UTi's accusation that Cunningham used racial slurs, however, could constitute defamation per quod. See Taylor v. Carmouche, 214 F.3d 788, 793-794 (7th Cir. 2000). The problem here is that Cunningham has pled only general facts. To maintain an action for defamation per quod, a plaintiff must allege extrinsic facts to prove the defamatory nature of the statement and "plead specific damages of actual financial injury." Muzikowski v. Paramount Pic. Corp., 322 F.3d 918, 927 (7th Cir. 2003), citing Fed. R. Civ. P. 9(g); see also Fedders Corp. v. Elite Classics, 279 F. Supp. 2d 965, 969 (S.D. Ill. 2003). Cunningham makes no specific allegations based on extrinsic facts, nor has he pled or proved any special damages. Indeed, UTi argues that Cunningham cannot prove such damages because "his Complaint confirms that he was terminated prior to the alleged defamatory statements being made by Defendant" (Doc. 18, p. 5). Nevertheless, in spite of these deficiencies and potential impediments, the Court will give Cunningham the opportunity to amend his complaint as to his defamation per quod claim only.
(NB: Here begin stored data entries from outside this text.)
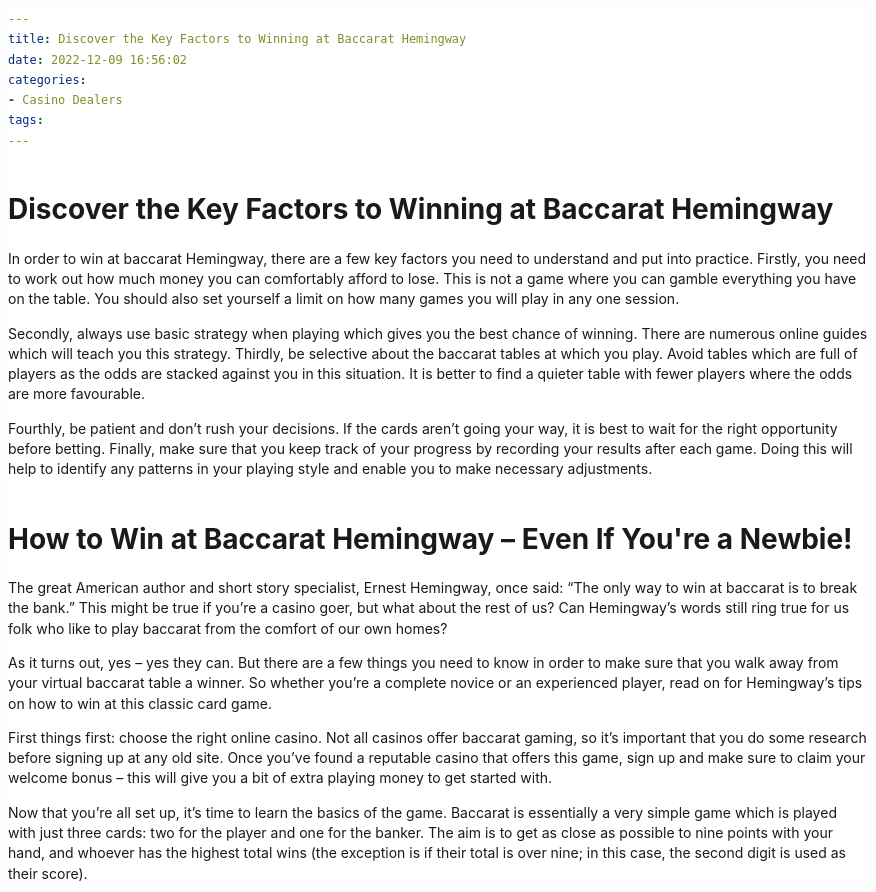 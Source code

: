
 ```yaml
---
title: Discover the Key Factors to Winning at Baccarat Hemingway
date: 2022-12-09 16:56:02
categories:
- Casino Dealers
tags:
---
```



#  Discover the Key Factors to Winning at Baccarat Hemingway

In order to win at baccarat Hemingway, there are a few key factors you need to understand and put into practice. Firstly, you need to work out how much money you can comfortably afford to lose. This is not a game where you can gamble everything you have on the table. You should also set yourself a limit on how many games you will play in any one session.

Secondly, always use basic strategy when playing which gives you the best chance of winning. There are numerous online guides which will teach you this strategy. Thirdly, be selective about the baccarat tables at which you play. Avoid tables which are full of players as the odds are stacked against you in this situation. It is better to find a quieter table with fewer players where the odds are more favourable.

Fourthly, be patient and don’t rush your decisions. If the cards aren’t going your way, it is best to wait for the right opportunity before betting. Finally, make sure that you keep track of your progress by recording your results after each game. Doing this will help to identify any patterns in your playing style and enable you to make necessary adjustments.

#  How to Win at Baccarat Hemingway – Even If You're a Newbie!

The great American author and short story specialist, Ernest Hemingway, once said: “The only way to win at baccarat is to break the bank.” This might be true if you’re a casino goer, but what about the rest of us? Can Hemingway’s words still ring true for us folk who like to play baccarat from the comfort of our own homes?

As it turns out, yes – yes they can. But there are a few things you need to know in order to make sure that you walk away from your virtual baccarat table a winner. So whether you’re a complete novice or an experienced player, read on for Hemingway’s tips on how to win at this classic card game.

First things first: choose the right online casino. Not all casinos offer baccarat gaming, so it’s important that you do some research before signing up at any old site. Once you’ve found a reputable casino that offers this game, sign up and make sure to claim your welcome bonus – this will give you a bit of extra playing money to get started with.

Now that you’re all set up, it’s time to learn the basics of the game. Baccarat is essentially a very simple game which is played with just three cards: two for the player and one for the banker. The aim is to get as close as possible to nine points with your hand, and whoever has the highest total wins (the exception is if their total is over nine; in this case, the second digit is used as their score).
Accordingly, UTi's Motion to Dismiss (Doc. 7) is GRANTED in part. The Court DISMISSES Plaintiff Dennis Cunningham's breach of contract, retaliatory discharge and defamation per se claims with prejudice. Regarding his defamation per quod claim, the Court GRANTS Cunningham additional time, up to and including May 19, 2010, to file an amended complaint that complies with Fed. R. Civ. P. 9(g) and the specific requirements outlined above. Failure to do so will result in the dismissal of this entire action with prejudice.